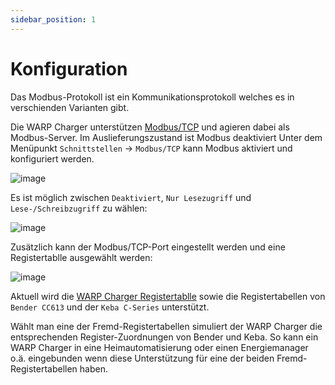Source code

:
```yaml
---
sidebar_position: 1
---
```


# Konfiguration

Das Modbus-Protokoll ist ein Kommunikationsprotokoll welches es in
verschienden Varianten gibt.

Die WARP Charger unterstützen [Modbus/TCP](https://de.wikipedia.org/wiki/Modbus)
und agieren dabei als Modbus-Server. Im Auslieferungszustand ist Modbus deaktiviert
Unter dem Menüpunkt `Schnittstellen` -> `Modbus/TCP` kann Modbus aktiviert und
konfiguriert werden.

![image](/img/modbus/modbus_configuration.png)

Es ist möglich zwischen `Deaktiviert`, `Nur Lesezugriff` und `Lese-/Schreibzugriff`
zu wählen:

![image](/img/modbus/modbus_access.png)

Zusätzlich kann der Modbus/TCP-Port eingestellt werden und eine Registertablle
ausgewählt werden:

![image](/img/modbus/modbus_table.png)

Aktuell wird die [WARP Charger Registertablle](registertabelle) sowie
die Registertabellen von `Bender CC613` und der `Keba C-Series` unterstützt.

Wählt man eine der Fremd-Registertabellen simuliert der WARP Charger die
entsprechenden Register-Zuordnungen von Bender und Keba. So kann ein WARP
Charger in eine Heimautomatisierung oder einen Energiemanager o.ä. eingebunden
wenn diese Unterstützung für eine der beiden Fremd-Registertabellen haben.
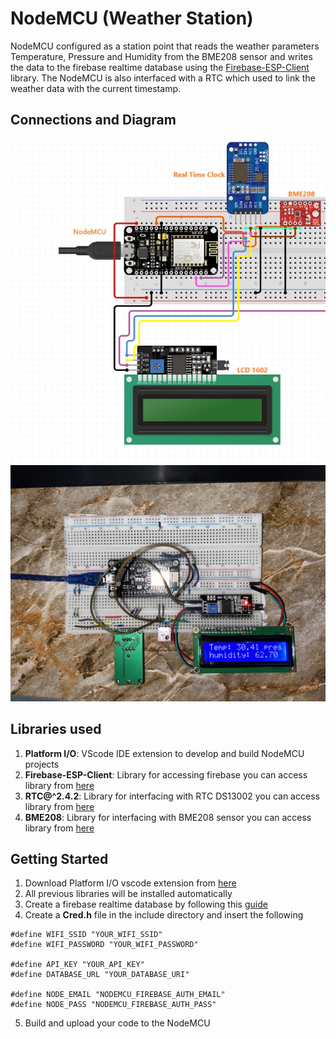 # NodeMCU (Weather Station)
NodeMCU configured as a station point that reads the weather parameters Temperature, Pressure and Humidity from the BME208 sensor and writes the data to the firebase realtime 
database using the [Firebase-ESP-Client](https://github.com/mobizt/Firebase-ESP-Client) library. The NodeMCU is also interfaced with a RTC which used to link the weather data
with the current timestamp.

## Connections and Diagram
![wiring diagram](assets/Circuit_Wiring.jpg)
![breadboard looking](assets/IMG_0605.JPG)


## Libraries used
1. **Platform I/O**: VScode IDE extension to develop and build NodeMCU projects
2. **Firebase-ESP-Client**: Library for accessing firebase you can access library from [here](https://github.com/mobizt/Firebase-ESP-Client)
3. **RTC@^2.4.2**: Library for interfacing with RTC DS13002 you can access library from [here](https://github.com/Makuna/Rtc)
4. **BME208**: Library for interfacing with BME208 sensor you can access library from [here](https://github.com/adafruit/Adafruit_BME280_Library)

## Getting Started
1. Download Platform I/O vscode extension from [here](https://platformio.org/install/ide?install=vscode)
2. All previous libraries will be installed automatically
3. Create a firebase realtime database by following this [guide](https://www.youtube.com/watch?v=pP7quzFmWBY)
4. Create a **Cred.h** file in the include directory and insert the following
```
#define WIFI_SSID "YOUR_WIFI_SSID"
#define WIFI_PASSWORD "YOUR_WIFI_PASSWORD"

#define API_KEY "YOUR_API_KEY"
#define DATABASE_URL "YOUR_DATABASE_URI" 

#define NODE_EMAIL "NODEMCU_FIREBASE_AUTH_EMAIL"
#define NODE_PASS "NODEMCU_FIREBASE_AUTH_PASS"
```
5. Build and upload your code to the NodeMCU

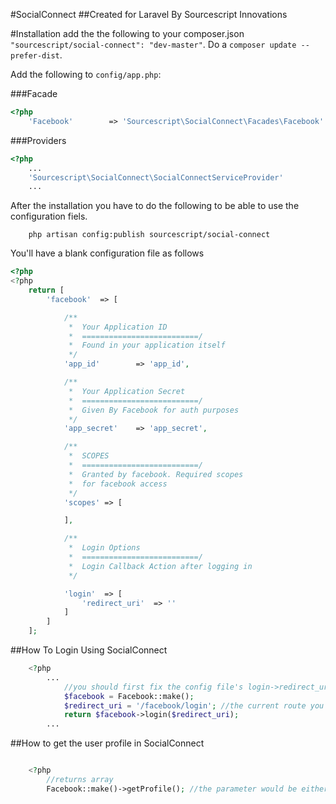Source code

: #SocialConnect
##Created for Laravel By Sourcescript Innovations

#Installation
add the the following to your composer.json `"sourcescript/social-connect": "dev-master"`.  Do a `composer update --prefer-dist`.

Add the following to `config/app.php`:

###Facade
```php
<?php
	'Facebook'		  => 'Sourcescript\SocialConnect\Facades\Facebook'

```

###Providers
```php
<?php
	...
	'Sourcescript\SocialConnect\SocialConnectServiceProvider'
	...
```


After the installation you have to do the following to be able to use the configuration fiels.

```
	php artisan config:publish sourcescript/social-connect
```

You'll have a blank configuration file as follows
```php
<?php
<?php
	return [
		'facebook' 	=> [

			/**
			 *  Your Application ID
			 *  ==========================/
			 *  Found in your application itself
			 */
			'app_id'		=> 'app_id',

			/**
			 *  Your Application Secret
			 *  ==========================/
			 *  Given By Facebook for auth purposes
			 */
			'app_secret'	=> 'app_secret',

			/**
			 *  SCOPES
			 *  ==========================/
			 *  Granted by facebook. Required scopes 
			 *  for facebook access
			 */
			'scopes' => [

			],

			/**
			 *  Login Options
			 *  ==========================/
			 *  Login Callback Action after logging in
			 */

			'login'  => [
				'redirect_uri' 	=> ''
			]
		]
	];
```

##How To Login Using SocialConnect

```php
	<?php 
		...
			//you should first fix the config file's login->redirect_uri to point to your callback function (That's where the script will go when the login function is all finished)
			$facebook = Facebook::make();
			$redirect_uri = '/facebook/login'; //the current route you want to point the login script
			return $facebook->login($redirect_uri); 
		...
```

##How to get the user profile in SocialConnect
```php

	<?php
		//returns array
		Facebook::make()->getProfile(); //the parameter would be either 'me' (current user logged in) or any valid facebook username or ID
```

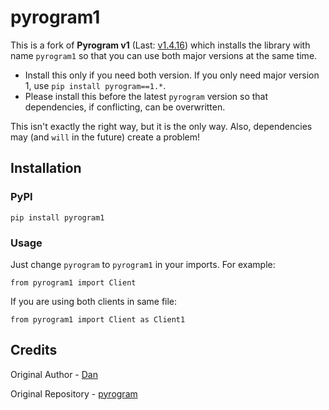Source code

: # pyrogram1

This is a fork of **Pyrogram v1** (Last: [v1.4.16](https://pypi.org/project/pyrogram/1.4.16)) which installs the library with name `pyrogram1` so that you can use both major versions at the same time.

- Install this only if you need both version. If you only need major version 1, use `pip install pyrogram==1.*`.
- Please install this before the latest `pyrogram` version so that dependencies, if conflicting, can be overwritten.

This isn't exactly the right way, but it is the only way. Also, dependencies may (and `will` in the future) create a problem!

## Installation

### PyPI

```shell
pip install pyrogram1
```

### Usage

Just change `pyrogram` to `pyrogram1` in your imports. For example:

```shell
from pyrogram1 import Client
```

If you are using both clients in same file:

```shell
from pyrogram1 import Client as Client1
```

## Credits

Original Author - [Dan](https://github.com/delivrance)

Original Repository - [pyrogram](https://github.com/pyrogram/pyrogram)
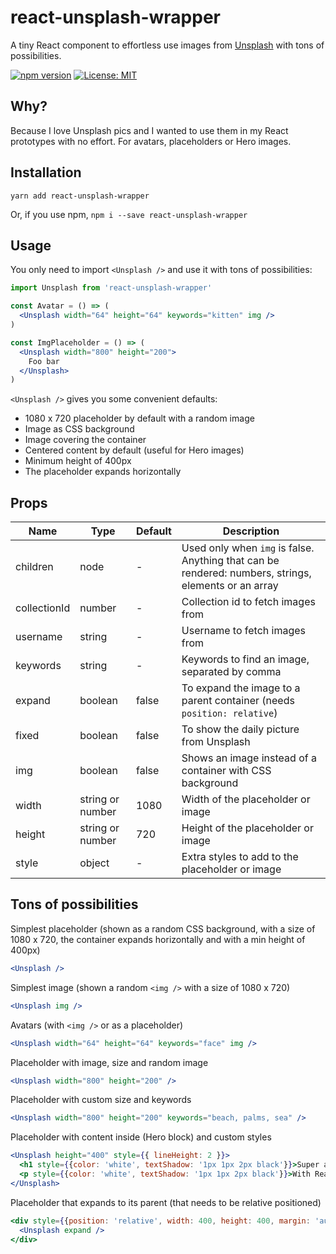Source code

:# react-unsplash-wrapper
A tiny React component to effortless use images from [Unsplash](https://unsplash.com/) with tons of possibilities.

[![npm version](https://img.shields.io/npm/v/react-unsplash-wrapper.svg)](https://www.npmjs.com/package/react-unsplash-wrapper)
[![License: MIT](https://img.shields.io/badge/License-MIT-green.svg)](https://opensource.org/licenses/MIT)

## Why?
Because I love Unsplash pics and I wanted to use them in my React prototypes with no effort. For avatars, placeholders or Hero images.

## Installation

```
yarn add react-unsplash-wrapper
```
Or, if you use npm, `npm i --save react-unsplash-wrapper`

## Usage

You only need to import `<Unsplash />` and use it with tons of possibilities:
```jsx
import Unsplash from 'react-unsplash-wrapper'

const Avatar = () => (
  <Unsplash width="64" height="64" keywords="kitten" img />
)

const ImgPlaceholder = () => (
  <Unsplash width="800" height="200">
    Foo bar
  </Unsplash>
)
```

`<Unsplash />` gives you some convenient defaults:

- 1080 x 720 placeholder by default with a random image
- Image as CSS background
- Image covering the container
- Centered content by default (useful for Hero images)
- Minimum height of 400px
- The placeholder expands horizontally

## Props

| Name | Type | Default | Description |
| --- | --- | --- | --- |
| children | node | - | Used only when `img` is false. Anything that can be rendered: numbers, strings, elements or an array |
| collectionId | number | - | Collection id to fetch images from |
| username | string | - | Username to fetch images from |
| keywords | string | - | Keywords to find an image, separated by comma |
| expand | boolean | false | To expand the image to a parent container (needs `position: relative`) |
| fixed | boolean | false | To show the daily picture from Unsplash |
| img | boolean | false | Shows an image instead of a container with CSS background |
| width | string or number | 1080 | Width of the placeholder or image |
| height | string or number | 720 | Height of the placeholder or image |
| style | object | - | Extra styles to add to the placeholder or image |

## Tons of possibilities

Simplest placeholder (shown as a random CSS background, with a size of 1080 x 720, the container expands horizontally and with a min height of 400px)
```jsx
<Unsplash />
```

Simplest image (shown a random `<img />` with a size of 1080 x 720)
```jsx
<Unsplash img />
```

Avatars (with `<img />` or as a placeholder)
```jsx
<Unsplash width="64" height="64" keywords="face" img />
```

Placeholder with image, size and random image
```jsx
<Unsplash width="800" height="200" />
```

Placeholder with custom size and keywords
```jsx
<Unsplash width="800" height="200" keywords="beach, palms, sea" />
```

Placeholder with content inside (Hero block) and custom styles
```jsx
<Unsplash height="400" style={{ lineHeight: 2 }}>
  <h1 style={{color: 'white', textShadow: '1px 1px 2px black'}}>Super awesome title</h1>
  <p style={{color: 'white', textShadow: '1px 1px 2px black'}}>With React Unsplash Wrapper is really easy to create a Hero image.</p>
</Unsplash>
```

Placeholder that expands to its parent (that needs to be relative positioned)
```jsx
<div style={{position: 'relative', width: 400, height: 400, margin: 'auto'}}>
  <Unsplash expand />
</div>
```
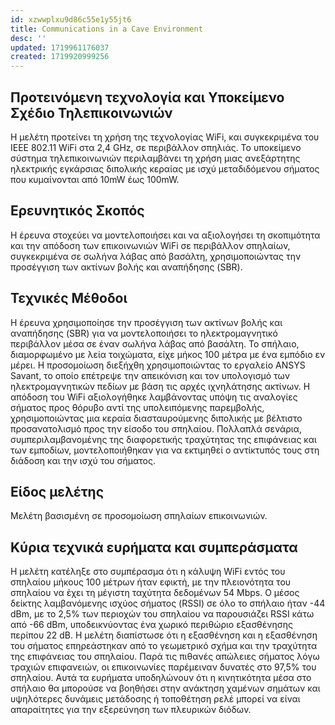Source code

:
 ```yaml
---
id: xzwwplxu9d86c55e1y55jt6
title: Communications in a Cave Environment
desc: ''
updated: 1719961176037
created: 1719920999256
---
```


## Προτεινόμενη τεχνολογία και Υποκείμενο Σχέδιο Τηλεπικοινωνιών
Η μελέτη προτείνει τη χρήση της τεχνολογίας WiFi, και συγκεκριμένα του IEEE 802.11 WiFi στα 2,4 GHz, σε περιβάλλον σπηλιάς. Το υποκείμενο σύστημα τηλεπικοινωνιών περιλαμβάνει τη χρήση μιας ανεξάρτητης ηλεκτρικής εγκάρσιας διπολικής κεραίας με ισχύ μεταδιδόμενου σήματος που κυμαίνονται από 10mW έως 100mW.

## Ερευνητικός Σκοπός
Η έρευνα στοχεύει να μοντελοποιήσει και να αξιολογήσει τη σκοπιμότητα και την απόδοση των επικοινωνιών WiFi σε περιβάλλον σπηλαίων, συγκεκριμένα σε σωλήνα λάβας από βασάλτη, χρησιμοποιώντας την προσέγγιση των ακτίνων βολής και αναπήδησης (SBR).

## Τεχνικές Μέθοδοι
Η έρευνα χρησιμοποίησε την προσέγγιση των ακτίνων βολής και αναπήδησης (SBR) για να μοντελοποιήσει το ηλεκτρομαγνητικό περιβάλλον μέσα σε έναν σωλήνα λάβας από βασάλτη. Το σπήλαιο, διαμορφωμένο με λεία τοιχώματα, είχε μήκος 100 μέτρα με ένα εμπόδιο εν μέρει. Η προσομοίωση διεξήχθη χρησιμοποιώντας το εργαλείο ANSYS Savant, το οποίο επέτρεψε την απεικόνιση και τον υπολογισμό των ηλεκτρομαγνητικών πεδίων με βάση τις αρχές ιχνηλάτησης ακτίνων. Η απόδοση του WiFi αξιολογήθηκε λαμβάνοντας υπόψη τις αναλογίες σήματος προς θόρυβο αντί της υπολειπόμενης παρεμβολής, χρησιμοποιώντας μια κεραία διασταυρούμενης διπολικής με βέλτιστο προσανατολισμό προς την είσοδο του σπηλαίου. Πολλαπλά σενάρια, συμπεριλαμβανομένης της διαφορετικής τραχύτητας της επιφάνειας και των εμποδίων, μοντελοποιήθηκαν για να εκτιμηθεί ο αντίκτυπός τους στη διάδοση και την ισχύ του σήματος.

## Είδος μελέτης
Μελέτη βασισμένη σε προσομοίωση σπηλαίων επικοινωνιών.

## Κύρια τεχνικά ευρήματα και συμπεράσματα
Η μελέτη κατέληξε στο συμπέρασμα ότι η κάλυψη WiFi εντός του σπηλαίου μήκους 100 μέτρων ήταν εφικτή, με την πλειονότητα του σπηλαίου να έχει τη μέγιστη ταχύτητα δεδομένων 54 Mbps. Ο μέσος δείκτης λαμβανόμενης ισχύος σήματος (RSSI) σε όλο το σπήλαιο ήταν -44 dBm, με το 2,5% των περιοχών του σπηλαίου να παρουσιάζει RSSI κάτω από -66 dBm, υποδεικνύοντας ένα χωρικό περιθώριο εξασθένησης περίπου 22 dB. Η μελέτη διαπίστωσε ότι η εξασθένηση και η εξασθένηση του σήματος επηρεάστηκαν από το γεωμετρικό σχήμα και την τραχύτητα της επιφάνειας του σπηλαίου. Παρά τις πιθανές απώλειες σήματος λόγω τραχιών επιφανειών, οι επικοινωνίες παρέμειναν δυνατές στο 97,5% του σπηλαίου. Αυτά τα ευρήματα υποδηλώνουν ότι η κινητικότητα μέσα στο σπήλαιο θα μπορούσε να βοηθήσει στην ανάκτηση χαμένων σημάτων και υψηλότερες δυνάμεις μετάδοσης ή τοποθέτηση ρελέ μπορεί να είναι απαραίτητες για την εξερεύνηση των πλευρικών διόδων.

= = = =

Starting at the line containing "Width of the placeholder or image |" and stopping at the line containing "## Τεχνικές Μέθοδοι", output each line exactly as it appears above. Leave out the pictures.

| width | string or number | 1080 | Width of the placeholder or image |
| height | string or number | 720 | Height of the placeholder or image |
| style | object | - | Extra styles to add to the placeholder or image |

## Tons of possibilities

Simplest placeholder (shown as a random CSS background, with a size of 1080 x 720, the container expands horizontally and with a min height of 400px)
```jsx
<Unsplash />
```

Simplest image (shown a random `<img />` with a size of 1080 x 720)
```jsx
<Unsplash img />
```

Avatars (with `<img />` or as a placeholder)
```jsx
<Unsplash width="64" height="64" keywords="face" img />
```

Placeholder with image, size and random image
```jsx
<Unsplash width="800" height="200" />
```

Placeholder with custom size and keywords
```jsx
<Unsplash width="800" height="200" keywords="beach, palms, sea" />
```

Placeholder with content inside (Hero block) and custom styles
```jsx
<Unsplash height="400" style={{ lineHeight: 2 }}>
  <h1 style={{color: 'white', textShadow: '1px 1px 2px black'}}>Super awesome title</h1>
  <p style={{color: 'white', textShadow: '1px 1px 2px black'}}>With React Unsplash Wrapper is really easy to create a Hero image.</p>
</Unsplash>
```

Placeholder that expands to its parent (that needs to be relative positioned)
```jsx
<div style={{position: 'relative', width: 400, height: 400, margin: 'auto'}}>
  <Unsplash expand />
</div>
```
Source code

:
 ```yaml
---
id: xzwwplxu9d86c55e1y55jt6
title: Communications in a Cave Environment
desc: ''
updated: 1719961176037
created: 1719920999256
---
```


## Προτεινόμενη τεχνολογία και Υποκείμενο Σχέδιο Τηλεπικοινωνιών
Η μελέτη προτείνει τη χρήση της τεχνολογίας WiFi, και συγκεκριμένα του IEEE 802.11 WiFi στα 2,4 GHz, σε περιβάλλον σπηλιάς. Το υποκείμενο σύστημα τηλεπικοινωνιών περιλαμβάνει τη χρήση μιας ανεξάρτητης ηλεκτρικής εγκάρσιας διπολικής κεραίας με ισχύ μεταδιδόμενου σήματος που κυμαίνονται από 10mW έως 100mW.

## Ερευνητικός Σκοπός
Η έρευνα στοχεύει να μοντελοποιήσει και να αξιολογήσει τη σκοπιμότητα και την απόδοση των επικοινωνιών WiFi σε περιβάλλον σπηλαίων, συγκεκριμένα σε σωλήνα λάβας από βασάλτη, χρησιμοποιώντας την προσέγγιση των ακτίνων βολής και αναπήδησης (SBR).

## Τεχνικές Μέθοδοι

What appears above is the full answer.